### Prompt
Two lines in the data below mark the range: the one with "- \[\#174\] create" and the one with "- \[\#118\] \[Toggle". Return both, along with every line between them, exactly.

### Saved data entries
***

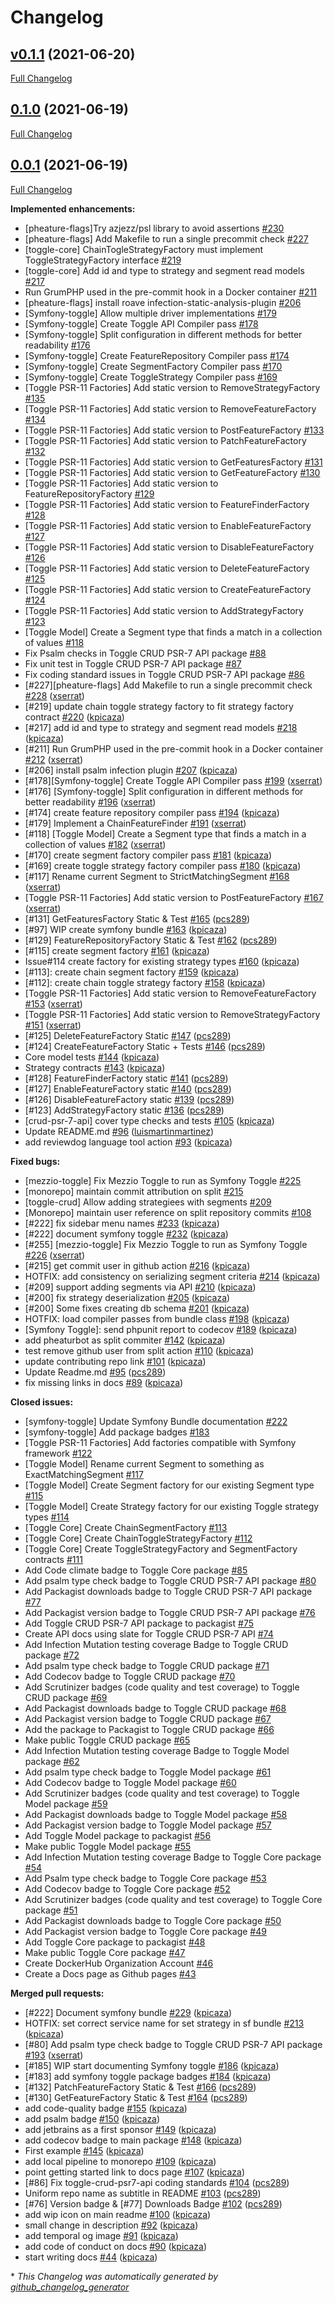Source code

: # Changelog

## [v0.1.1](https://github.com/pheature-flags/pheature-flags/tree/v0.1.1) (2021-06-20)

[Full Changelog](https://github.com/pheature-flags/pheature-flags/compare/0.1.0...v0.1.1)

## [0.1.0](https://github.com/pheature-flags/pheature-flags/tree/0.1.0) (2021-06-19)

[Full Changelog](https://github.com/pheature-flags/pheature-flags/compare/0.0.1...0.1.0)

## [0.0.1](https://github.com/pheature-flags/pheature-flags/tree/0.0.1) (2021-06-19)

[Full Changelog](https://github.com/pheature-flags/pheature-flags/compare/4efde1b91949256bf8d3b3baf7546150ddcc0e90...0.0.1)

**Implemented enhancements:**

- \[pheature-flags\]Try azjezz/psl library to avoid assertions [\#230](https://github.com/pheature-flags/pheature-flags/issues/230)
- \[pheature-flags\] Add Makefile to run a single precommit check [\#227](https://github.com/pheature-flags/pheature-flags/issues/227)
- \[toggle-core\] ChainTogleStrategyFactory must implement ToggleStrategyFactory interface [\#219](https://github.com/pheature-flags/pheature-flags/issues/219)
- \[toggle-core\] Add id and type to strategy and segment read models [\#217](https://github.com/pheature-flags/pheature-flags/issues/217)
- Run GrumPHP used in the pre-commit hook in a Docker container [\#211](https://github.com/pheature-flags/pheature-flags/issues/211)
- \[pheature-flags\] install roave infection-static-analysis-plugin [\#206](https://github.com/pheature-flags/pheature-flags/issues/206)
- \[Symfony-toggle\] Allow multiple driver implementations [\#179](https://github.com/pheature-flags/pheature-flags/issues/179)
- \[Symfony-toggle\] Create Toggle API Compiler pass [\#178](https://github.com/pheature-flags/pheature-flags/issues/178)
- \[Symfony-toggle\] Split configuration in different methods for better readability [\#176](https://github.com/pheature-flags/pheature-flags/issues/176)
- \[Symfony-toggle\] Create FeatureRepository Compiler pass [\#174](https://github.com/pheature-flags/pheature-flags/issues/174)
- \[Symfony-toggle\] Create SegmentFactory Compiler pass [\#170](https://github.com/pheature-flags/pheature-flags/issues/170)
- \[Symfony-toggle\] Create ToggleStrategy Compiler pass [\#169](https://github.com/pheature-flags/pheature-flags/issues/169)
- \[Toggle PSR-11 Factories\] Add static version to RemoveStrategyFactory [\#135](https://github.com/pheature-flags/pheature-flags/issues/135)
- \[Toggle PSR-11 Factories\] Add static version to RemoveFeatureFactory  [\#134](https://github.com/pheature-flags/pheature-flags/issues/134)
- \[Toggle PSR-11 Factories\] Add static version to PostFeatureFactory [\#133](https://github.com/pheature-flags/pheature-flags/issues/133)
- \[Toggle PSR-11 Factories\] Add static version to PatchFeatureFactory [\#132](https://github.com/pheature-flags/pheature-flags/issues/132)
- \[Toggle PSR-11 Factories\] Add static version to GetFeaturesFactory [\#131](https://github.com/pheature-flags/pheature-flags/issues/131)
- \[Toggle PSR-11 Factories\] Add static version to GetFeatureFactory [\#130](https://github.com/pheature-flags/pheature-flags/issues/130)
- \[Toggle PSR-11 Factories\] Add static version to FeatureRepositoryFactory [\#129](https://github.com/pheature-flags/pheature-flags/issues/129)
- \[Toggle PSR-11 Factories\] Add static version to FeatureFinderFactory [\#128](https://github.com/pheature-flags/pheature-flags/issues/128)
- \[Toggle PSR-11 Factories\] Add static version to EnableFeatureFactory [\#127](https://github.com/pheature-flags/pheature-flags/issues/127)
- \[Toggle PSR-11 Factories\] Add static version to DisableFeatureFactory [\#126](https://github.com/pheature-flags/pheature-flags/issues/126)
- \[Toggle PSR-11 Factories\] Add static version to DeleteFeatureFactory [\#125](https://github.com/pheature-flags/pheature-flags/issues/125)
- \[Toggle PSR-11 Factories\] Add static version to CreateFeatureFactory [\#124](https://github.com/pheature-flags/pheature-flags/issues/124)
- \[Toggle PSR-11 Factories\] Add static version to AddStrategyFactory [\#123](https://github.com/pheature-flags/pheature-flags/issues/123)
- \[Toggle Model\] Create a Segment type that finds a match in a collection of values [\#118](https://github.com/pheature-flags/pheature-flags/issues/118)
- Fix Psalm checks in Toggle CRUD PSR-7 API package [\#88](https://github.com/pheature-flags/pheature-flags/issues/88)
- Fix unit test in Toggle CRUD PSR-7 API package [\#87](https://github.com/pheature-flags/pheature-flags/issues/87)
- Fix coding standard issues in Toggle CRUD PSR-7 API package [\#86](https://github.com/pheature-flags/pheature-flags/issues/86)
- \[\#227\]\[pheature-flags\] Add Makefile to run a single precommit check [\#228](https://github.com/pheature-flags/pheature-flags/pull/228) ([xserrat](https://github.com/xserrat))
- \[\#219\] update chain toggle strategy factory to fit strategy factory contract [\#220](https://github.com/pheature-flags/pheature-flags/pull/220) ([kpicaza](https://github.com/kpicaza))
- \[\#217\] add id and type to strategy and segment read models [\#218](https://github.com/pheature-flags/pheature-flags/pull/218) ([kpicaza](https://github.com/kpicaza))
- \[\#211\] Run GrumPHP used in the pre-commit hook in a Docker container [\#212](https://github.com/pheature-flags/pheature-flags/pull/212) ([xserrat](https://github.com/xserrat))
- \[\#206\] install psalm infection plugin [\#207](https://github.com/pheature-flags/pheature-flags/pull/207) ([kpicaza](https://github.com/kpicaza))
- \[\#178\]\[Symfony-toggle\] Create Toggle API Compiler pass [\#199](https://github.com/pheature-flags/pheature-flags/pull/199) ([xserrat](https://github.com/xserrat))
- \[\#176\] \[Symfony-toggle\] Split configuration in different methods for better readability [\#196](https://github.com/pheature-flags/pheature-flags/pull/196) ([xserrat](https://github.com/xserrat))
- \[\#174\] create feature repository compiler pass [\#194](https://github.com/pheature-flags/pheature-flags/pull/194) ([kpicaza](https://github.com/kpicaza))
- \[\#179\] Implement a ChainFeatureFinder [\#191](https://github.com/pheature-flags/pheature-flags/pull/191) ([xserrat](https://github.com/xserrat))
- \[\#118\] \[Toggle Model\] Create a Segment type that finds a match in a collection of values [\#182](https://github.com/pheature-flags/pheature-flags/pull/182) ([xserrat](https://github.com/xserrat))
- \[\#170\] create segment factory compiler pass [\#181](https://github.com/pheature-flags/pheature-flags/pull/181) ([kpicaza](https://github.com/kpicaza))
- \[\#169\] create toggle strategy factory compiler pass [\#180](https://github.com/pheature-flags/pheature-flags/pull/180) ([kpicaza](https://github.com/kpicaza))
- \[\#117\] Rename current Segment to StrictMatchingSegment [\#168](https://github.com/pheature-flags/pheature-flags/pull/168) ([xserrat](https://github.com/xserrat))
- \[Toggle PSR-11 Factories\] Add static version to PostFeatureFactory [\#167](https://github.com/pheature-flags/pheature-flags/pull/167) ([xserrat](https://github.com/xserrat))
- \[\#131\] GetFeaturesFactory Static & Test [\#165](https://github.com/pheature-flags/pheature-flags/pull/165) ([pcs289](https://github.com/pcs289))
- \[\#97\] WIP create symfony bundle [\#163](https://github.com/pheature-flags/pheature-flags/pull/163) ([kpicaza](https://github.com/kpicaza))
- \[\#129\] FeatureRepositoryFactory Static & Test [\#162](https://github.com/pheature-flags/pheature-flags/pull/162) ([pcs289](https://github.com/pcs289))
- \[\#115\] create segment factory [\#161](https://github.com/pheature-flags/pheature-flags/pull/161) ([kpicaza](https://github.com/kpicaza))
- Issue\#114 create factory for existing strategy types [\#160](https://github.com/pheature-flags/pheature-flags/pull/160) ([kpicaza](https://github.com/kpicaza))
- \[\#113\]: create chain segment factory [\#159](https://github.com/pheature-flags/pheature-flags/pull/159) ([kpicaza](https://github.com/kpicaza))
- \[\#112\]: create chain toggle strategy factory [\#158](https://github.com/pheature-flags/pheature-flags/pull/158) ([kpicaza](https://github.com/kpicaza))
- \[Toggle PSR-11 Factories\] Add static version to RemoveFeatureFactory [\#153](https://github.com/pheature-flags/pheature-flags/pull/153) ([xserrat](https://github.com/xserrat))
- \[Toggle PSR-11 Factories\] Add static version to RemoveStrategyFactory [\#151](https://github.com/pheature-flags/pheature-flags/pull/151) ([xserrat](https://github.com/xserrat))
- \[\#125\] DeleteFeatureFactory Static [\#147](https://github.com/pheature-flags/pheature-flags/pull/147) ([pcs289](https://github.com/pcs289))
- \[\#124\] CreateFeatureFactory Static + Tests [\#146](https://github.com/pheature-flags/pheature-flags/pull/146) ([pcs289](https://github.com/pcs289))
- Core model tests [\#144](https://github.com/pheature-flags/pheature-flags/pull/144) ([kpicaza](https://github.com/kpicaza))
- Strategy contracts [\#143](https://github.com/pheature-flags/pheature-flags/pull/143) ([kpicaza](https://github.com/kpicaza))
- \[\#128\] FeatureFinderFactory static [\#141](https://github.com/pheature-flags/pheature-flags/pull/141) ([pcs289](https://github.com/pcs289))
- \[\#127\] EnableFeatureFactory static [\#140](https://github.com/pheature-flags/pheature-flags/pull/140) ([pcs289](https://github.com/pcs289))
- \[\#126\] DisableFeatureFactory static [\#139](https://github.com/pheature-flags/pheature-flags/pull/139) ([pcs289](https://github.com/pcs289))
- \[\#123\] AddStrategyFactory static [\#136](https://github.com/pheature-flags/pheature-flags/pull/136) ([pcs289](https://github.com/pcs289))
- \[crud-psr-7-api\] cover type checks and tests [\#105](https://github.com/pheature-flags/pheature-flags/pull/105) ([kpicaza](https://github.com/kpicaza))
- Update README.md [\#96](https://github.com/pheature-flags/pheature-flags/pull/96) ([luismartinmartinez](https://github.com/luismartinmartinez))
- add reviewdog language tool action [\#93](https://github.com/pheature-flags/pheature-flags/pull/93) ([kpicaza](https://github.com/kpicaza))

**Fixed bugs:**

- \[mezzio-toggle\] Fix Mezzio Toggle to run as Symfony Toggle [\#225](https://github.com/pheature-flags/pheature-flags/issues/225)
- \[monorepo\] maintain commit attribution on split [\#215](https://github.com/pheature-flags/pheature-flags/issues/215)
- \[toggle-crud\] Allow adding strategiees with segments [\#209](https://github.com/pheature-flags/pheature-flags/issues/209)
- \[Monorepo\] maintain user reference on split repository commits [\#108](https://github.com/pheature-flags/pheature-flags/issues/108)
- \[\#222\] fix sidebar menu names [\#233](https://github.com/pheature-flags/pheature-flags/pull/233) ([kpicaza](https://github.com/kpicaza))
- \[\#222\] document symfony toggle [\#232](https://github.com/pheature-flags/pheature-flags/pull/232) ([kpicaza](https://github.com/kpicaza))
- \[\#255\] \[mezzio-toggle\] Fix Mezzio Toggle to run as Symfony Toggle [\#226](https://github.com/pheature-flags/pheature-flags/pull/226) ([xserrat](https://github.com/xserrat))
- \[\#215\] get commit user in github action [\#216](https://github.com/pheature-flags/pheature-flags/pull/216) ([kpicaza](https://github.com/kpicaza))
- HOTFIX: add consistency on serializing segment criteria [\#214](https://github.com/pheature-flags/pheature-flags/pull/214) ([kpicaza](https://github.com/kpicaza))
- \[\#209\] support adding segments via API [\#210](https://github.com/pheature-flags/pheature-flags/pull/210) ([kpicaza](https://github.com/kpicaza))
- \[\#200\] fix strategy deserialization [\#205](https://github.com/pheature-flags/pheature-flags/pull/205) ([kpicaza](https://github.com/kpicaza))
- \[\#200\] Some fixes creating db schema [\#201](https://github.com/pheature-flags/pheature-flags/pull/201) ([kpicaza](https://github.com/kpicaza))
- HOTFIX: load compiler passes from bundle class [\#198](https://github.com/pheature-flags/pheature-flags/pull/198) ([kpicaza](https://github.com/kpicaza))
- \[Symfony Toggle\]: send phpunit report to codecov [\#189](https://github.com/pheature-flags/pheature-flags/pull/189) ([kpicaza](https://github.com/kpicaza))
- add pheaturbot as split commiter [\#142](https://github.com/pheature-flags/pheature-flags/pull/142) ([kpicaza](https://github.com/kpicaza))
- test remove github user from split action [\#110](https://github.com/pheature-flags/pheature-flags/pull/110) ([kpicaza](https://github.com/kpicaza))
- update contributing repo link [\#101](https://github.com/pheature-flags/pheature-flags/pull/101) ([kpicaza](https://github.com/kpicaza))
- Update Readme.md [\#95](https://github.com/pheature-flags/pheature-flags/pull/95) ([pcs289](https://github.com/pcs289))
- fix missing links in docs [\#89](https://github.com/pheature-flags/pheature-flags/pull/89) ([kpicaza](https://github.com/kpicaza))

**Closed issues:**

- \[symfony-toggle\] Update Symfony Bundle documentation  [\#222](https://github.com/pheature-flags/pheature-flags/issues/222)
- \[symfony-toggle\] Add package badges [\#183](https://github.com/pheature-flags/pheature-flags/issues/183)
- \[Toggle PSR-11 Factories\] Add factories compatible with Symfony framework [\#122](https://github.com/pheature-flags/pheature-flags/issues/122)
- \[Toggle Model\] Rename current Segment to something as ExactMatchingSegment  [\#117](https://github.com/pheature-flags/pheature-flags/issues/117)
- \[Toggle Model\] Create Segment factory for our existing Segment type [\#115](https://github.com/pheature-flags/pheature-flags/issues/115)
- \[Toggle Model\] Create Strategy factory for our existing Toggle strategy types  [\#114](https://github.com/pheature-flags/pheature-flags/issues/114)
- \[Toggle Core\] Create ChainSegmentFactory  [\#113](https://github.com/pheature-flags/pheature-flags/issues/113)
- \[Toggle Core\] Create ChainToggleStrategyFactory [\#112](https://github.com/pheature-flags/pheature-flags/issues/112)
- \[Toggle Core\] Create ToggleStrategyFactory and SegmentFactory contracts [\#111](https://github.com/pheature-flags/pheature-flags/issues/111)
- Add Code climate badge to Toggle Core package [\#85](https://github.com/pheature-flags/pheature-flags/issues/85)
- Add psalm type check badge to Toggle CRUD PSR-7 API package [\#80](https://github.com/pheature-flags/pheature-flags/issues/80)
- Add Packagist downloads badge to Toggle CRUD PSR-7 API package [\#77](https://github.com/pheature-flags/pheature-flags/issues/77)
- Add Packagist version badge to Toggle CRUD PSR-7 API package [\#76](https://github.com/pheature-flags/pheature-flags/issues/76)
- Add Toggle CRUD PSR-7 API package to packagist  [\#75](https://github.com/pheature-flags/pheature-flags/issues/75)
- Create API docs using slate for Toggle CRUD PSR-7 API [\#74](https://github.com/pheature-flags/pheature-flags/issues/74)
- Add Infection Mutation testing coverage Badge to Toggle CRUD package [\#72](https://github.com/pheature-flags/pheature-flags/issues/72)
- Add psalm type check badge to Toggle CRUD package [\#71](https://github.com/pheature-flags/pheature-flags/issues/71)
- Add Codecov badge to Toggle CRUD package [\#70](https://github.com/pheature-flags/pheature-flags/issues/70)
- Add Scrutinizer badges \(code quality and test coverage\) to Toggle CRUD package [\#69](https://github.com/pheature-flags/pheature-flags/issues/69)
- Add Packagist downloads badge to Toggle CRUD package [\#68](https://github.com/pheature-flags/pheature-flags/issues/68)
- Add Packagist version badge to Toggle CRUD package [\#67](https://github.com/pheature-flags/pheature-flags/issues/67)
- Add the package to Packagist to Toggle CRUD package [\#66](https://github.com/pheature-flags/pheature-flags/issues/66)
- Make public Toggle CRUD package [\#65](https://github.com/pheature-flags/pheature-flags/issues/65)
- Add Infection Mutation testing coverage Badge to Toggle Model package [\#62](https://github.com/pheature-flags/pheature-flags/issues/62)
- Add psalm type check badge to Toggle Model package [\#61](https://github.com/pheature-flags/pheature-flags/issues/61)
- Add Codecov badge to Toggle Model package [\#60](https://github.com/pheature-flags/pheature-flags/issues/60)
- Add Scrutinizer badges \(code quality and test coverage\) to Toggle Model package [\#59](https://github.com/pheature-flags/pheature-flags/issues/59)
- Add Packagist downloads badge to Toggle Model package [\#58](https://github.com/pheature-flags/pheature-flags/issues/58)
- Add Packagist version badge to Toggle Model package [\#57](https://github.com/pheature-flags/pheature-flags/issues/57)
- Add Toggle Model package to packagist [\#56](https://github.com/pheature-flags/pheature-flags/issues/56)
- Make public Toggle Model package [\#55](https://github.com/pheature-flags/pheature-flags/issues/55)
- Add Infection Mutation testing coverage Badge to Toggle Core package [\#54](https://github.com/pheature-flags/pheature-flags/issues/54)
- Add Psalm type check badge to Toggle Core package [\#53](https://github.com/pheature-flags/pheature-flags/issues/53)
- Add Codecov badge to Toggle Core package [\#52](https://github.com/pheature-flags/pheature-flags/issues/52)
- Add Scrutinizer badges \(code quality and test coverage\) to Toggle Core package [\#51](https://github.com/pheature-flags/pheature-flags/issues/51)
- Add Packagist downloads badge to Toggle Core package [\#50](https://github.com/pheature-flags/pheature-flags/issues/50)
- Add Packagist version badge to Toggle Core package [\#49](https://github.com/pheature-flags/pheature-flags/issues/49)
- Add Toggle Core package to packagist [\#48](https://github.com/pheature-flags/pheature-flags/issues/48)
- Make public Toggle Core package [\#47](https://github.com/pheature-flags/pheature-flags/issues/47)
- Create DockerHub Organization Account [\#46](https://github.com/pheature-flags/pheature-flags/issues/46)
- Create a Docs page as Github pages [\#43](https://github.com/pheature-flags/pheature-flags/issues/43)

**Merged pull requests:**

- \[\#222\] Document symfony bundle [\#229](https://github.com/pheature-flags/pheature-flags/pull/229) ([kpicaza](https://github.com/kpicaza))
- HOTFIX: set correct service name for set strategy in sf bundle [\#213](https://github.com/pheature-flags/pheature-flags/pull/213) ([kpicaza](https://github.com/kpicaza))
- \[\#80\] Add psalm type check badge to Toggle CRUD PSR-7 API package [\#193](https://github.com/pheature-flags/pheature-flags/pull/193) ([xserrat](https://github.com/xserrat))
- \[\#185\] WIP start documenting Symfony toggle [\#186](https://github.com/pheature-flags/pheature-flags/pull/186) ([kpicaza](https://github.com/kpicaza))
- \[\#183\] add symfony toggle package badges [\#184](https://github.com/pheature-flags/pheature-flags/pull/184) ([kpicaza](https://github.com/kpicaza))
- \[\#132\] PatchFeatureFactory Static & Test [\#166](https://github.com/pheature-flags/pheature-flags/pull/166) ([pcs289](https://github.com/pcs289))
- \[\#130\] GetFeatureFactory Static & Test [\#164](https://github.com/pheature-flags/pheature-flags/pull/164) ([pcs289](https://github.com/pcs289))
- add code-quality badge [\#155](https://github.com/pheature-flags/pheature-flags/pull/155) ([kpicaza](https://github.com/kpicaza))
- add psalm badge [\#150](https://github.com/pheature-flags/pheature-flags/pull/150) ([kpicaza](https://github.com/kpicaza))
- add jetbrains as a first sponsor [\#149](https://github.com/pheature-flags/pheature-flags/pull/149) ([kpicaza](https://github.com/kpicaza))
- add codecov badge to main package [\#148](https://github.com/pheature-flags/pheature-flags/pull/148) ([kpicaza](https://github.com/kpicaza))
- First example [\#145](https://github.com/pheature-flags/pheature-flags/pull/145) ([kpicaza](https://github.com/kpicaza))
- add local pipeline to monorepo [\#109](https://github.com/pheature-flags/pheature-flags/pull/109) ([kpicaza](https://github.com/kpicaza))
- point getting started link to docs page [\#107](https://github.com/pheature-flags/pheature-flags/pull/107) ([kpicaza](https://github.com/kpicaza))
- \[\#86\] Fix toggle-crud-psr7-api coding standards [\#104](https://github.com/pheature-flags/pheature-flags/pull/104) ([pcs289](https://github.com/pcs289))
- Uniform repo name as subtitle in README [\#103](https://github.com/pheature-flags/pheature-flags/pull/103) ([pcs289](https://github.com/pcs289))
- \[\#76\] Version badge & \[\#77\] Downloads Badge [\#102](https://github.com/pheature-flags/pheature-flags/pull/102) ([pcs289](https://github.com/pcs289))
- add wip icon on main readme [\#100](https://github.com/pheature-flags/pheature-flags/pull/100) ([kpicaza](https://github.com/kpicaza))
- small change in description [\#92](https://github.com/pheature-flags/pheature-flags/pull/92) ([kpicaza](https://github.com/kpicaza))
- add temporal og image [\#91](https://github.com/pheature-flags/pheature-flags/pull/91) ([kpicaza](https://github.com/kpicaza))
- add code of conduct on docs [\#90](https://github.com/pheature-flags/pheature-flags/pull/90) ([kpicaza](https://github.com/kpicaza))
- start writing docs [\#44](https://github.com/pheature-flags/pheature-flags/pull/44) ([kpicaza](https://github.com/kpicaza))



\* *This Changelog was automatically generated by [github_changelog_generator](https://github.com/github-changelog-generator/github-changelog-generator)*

***

### Problem solution
- \[\#174\] create feature repository compiler pass [\#194](https://github.com/pheature-flags/pheature-flags/pull/194) ([kpicaza](https://github.com/kpicaza))
- \[\#179\] Implement a ChainFeatureFinder [\#191](https://github.com/pheature-flags/pheature-flags/pull/191) ([xserrat](https://github.com/xserrat))
- \[\#118\] \[Toggle Model\] Create a Segment type that finds a match in a collection of values [\#182](https://github.com/pheature-flags/pheature-flags/pull/182) ([xserrat](https://github.com/xserrat))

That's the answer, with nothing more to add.